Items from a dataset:
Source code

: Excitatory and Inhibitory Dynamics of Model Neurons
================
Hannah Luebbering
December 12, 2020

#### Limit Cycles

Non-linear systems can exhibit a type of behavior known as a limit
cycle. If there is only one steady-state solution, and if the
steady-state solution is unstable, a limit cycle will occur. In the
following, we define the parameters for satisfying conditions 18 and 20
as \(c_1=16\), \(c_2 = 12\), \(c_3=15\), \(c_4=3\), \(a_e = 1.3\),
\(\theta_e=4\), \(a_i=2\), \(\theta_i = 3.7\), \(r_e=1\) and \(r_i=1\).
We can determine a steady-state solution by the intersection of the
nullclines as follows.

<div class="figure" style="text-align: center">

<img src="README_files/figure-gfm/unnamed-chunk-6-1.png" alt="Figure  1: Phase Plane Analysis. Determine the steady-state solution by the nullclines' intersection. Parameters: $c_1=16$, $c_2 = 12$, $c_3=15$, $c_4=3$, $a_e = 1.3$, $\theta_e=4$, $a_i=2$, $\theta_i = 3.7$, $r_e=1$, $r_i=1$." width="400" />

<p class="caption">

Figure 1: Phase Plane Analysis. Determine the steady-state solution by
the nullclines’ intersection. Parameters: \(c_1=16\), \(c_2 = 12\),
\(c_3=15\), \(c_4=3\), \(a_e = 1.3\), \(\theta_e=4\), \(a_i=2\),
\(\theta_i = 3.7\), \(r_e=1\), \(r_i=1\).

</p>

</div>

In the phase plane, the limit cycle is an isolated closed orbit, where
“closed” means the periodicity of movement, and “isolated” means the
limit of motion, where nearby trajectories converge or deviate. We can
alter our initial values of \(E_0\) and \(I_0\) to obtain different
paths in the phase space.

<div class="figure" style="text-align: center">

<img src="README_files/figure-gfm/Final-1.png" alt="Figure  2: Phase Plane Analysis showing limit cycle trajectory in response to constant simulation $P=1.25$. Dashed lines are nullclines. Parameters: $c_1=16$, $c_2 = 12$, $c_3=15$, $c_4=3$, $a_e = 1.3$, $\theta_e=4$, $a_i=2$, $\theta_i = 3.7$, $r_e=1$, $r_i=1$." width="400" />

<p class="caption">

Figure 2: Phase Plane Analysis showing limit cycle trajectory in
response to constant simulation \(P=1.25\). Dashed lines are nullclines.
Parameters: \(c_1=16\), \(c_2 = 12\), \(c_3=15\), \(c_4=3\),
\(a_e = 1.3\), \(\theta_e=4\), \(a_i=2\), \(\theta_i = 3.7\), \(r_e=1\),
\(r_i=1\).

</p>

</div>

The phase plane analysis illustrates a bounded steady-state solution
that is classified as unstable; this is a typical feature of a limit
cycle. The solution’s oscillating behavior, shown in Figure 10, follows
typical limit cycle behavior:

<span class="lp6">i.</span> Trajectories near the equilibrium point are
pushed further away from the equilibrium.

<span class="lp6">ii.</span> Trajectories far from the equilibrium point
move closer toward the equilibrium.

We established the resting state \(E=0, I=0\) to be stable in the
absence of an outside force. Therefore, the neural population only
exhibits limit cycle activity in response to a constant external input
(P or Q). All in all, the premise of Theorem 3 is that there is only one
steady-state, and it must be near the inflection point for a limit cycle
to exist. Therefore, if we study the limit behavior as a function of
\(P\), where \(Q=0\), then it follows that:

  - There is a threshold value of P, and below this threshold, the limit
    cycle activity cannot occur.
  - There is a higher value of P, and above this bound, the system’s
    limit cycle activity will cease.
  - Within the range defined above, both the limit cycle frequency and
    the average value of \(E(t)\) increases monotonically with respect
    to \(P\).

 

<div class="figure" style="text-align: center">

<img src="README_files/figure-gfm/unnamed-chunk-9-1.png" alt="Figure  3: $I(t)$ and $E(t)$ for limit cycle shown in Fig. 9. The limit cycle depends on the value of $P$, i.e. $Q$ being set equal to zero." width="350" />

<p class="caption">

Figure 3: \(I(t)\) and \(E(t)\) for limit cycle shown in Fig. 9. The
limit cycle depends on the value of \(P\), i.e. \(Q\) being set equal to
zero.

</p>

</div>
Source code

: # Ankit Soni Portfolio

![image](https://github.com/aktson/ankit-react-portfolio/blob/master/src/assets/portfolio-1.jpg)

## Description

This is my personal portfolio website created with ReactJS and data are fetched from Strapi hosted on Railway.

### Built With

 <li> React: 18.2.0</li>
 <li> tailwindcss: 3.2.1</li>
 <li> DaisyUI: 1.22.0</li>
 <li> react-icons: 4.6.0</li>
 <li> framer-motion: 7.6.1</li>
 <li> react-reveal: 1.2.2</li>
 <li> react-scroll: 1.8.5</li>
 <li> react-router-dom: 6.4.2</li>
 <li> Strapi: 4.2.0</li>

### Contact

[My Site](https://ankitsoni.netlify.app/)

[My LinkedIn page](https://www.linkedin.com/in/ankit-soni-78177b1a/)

▶ [EXERCISE DESCRIPTION]: Using the records above, find and show each line with the string "point".

▶ [ANSWER BOX]:
<span class="lp6">i.</span> Trajectories near the equilibrium point are
<span class="lp6">ii.</span> Trajectories far from the equilibrium point
steady-state, and it must be near the inflection point for a limit cycle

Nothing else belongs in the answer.